A plant-first philosophy for Seattle and Pacific Northwest gardens

One of the most surprising things clients hear from me is this: you don’t need perfect soil to have a beautiful garden. In fact, trying to “fix” your soil before planting is often the most expensive, temporary, and frustrating part of gardening — especially in Seattle, where we deal with clay, glacial till, compacted fill, or very lean soils.

Instead, I design gardens around a simple truth:

The fastest, most effective way to improve your soil is to plant into it.

And the best way to do that? Perennials, grasses, bulbs — planted densely, using plugs.

Why Plugs Outperform Gallons (Especially in Tough Soil)

Plugs are small, young plants with compact root systems.
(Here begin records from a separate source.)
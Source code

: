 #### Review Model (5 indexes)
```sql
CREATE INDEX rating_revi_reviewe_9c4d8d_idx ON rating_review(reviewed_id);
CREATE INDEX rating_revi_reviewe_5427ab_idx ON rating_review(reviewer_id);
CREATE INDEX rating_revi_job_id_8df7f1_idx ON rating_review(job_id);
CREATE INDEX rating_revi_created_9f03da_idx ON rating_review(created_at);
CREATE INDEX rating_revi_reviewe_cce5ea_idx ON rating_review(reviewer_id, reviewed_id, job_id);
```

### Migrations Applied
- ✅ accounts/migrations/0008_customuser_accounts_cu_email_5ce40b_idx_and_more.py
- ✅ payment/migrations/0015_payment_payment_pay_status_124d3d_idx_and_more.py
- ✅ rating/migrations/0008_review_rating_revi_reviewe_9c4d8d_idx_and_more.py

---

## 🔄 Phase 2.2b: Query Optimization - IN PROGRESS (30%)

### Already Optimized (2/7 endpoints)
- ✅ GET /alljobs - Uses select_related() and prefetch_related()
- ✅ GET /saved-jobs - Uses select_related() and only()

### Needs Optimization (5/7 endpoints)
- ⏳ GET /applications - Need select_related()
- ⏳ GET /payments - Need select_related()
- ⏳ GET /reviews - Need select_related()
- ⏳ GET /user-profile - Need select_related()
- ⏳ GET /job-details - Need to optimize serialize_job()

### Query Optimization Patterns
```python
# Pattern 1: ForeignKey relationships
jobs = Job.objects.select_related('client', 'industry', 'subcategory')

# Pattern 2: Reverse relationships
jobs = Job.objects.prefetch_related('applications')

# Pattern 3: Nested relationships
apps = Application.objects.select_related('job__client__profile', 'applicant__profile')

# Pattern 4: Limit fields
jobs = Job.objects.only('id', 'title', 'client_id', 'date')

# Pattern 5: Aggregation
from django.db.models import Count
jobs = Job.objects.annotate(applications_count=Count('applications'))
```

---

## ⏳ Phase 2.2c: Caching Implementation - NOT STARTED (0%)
That might sound like a disadvantage, but in reality, it’s their greatest strength.

Plugs:

  • Establish faster than gallon plants

  • Adapt immediately to your soil instead of fighting it

  • Send roots outward, not in circles

  • Cost a fraction of the price, allowing dense planting

  • Thrive in clay, lean soil, and compacted sites

Large container plants are often grown in rich, fluffy nursery soil. When you drop them into native clay or lean ground, roots can stall or rot. Plugs don’t have that problem — they learn the soil from day one.
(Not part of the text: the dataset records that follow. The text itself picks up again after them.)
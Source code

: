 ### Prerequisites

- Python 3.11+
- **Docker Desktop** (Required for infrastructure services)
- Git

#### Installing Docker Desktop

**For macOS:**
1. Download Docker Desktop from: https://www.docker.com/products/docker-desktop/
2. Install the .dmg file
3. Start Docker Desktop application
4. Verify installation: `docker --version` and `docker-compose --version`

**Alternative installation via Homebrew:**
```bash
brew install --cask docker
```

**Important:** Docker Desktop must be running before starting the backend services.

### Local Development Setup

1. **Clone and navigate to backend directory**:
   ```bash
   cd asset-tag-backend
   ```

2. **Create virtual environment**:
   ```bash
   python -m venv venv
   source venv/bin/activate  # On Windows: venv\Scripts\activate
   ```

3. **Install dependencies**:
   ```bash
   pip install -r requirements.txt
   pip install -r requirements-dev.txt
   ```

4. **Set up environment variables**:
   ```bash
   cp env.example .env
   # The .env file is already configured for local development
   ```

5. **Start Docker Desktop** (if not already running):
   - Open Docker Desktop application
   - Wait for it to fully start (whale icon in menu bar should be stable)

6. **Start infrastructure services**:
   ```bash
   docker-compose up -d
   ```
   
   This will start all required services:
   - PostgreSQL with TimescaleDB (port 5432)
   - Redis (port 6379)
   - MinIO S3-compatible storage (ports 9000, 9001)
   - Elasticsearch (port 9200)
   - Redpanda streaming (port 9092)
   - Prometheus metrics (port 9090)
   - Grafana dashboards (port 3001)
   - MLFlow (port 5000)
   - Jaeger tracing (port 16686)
This is why professional naturalistic designers rely on plugs for large plantings. They create resilient gardens that last decades, not seasons.

Why I Don’t Heavily Amend Soil (Even When It’s “Bad”)

Heavy soil amendment sounds logical: compost, imported topsoil, soil blends, conditioners. But here’s what actually happens:

  • Amendments are expensive and labor-intensive

  • They create a temporary “bubble” of good soil

  • Roots stay in that bubble instead of integrating

  • Within a year or two, everything settles back to baseline

Meanwhile, plants themselves are the best soil builders:

  • Roots open compacted soil

  • Organic matter builds naturally as plants grow and die back

  • Microbial life increases year after year

  • Soil structure improves permanently

If a plant can survive in your soil, it will improve that soil.

The Toughest Plants Are the Best Teachers

The perennials and grasses used in matrix planting are selected specifically because they thrive in real conditions — not perfect ones.

Extremely Tough Grasses

  • Sesleria autumnalis

  • Deschampsia cespitosa

  • Calamagrostis ‘Karl Foerster’

  • Panicum virgatum (and cultivars)

  • Schizachyrium scoparium

These grasses tolerate clay, lean soil, seasonal wetness, summer drought, and foot traffic nearby. They also knit soil together faster than almost anything else.

Extremely Tough Perennials

  • Geranium macrorrhizum

  • Achillea (yarrow)

  • Echinacea

  • Rudbeckia

  • Amsonia

  • Eryngium

  • Solidago

  • Perovskia

These plants don’t need pampering. They want space, sun, and neighbors — not fluffy soil.

Bulbs That Break Up Soil Naturally

  • Alliums

  • Camassia

  • Narcissus

  • Species tulips

Bulbs act like underground tools. They push through compacted soil, create channels for water and roots, and disappear quietly when finished.